Data provided:
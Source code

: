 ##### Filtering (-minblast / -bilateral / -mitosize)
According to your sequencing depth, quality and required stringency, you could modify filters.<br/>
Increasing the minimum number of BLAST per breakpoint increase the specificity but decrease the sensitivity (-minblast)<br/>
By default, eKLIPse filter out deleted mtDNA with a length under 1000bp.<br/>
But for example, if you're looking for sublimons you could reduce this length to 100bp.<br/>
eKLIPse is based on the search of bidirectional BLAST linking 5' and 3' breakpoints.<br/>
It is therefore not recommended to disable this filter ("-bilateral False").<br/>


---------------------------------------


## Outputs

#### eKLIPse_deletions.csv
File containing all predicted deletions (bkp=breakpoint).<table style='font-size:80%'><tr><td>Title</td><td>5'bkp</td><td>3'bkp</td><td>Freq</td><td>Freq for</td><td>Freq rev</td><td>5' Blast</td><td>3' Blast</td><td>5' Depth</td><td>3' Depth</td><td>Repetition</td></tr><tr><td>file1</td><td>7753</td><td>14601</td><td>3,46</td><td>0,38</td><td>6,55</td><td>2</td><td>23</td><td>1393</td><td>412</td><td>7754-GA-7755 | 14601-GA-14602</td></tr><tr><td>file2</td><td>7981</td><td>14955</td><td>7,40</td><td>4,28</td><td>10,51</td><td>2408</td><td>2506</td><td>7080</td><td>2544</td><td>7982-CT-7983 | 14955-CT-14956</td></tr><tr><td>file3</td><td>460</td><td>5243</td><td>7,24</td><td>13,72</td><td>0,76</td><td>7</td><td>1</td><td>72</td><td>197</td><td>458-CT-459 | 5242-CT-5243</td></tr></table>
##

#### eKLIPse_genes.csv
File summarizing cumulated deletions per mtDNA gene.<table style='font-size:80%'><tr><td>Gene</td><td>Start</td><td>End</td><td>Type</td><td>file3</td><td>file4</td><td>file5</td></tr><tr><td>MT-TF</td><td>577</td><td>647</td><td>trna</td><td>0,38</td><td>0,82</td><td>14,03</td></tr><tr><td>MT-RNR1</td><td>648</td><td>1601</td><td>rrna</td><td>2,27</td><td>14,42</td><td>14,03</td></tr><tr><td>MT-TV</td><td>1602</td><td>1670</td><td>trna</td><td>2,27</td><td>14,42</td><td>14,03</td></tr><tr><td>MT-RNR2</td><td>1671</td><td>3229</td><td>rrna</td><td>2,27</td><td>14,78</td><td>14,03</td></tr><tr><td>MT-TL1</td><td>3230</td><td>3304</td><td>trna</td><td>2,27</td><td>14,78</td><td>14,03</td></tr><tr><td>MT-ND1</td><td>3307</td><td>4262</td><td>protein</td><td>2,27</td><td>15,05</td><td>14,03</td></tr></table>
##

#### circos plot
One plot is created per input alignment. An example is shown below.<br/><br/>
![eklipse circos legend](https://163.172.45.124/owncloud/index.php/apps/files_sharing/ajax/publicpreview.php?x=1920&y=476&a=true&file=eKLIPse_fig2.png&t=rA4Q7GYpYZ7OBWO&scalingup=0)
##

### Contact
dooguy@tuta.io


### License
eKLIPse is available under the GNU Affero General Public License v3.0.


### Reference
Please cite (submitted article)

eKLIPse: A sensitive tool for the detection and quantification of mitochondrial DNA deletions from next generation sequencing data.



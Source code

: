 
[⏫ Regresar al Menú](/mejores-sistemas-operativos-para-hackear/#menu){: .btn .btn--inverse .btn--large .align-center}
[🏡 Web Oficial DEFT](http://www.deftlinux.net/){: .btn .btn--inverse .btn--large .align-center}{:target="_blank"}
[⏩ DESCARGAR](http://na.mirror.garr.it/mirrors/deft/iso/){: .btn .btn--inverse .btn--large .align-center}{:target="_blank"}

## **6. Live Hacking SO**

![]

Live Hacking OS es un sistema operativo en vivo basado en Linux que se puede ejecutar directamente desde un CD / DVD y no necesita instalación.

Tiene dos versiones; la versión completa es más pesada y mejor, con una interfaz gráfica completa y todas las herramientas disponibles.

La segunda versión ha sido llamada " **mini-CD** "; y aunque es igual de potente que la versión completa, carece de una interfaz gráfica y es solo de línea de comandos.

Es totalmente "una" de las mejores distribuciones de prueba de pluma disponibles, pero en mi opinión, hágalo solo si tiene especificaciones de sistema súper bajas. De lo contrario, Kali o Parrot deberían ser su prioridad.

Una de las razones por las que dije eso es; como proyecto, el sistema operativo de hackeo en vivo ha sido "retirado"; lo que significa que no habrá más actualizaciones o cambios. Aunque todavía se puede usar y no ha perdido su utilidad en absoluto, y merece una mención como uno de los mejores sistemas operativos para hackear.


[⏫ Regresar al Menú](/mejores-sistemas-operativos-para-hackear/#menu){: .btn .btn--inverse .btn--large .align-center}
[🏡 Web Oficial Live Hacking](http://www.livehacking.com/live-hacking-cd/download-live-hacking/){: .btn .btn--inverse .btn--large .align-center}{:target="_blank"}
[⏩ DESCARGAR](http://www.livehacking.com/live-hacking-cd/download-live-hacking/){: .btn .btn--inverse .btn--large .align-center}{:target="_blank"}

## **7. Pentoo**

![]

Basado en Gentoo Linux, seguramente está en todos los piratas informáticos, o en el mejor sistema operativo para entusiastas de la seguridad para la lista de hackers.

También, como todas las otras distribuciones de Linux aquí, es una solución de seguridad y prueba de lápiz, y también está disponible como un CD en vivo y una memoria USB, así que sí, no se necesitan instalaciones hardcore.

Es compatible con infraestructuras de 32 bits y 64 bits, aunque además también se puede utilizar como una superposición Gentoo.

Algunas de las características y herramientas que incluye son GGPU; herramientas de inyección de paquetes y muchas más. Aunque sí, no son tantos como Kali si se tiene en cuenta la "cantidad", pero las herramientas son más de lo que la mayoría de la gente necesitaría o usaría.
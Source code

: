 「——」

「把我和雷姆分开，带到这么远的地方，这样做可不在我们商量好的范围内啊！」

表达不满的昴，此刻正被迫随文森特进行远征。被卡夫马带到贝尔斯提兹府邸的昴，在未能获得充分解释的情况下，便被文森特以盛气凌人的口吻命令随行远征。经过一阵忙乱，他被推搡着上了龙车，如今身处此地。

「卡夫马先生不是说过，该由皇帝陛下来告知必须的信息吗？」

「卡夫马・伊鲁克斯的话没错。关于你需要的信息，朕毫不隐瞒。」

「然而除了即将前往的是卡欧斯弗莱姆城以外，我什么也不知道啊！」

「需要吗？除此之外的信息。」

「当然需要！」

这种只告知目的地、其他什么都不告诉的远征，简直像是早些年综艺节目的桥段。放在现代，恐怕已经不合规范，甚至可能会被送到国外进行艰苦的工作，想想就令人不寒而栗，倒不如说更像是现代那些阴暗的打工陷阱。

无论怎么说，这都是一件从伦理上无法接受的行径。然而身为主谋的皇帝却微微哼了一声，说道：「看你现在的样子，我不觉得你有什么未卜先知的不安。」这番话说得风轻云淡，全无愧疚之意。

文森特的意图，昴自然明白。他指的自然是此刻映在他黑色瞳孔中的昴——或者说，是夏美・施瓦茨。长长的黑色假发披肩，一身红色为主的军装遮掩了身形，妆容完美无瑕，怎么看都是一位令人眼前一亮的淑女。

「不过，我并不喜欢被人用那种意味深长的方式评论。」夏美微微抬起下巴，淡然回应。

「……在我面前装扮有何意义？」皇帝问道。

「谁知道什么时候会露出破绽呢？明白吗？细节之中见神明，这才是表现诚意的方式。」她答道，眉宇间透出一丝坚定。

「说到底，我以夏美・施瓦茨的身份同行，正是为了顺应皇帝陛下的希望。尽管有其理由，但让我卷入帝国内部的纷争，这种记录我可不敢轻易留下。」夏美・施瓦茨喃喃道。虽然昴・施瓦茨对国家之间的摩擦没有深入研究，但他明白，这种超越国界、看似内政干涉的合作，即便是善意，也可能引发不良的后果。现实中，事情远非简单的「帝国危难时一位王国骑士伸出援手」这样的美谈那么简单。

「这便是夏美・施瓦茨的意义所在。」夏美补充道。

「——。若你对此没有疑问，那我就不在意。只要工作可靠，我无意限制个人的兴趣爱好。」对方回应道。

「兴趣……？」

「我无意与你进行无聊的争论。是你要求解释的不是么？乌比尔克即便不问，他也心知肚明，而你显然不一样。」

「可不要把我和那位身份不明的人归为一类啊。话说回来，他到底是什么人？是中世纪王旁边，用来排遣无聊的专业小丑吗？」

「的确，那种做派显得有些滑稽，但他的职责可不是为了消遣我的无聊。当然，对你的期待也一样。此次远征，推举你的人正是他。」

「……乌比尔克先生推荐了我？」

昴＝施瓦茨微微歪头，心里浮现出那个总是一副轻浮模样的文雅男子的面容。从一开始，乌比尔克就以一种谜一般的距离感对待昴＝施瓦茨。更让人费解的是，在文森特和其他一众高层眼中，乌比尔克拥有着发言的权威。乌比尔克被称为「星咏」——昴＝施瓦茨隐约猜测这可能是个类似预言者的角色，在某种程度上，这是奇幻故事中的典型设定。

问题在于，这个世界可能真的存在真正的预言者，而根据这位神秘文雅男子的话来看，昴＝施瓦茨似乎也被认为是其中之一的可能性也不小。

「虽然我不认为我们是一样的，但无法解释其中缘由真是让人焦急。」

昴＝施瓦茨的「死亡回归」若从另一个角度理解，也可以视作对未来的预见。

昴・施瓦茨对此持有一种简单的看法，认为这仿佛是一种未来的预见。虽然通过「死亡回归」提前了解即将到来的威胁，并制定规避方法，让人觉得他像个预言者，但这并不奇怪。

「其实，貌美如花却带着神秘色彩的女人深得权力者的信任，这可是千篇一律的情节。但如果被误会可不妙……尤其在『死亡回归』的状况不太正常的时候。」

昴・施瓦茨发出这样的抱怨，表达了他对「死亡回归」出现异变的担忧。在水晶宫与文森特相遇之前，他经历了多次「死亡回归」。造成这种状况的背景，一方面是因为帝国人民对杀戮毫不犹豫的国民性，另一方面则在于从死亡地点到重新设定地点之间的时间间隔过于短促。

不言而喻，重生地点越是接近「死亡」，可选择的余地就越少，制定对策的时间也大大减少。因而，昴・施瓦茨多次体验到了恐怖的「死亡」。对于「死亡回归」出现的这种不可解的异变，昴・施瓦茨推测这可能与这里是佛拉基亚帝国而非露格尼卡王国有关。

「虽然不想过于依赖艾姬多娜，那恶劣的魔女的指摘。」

Task requirements: Whatever else the listing above holds, retype exactly only the lines from the one containing "昴＝施瓦茨微微歪头，心里浮现" to the one containing "昴・施瓦茨发出这样的抱怨，表", both ends kept.

Written solution:
昴＝施瓦茨微微歪头，心里浮现出那个总是一副轻浮模样的文雅男子的面容。从一开始，乌比尔克就以一种谜一般的距离感对待昴＝施瓦茨。更让人费解的是，在文森特和其他一众高层眼中，乌比尔克拥有着发言的权威。乌比尔克被称为「星咏」——昴＝施瓦茨隐约猜测这可能是个类似预言者的角色，在某种程度上，这是奇幻故事中的典型设定。

问题在于，这个世界可能真的存在真正的预言者，而根据这位神秘文雅男子的话来看，昴＝施瓦茨似乎也被认为是其中之一的可能性也不小。

「虽然我不认为我们是一样的，但无法解释其中缘由真是让人焦急。」

昴＝施瓦茨的「死亡回归」若从另一个角度理解，也可以视作对未来的预见。

昴・施瓦茨对此持有一种简单的看法，认为这仿佛是一种未来的预见。虽然通过「死亡回归」提前了解即将到来的威胁，并制定规避方法，让人觉得他像个预言者，但这并不奇怪。

「其实，貌美如花却带着神秘色彩的女人深得权力者的信任，这可是千篇一律的情节。但如果被误会可不妙……尤其在『死亡回归』的状况不太正常的时候。」

昴・施瓦茨发出这样的抱怨，表达了他对「死亡回归」出现异变的担忧。在水晶宫与文森特相遇之前，他经历了多次「死亡回归」。造成这种状况的背景，一方面是因为帝国人民对杀戮毫不犹豫的国民性，另一方面则在于从死亡地点到重新设定地点之间的时间间隔过于短促。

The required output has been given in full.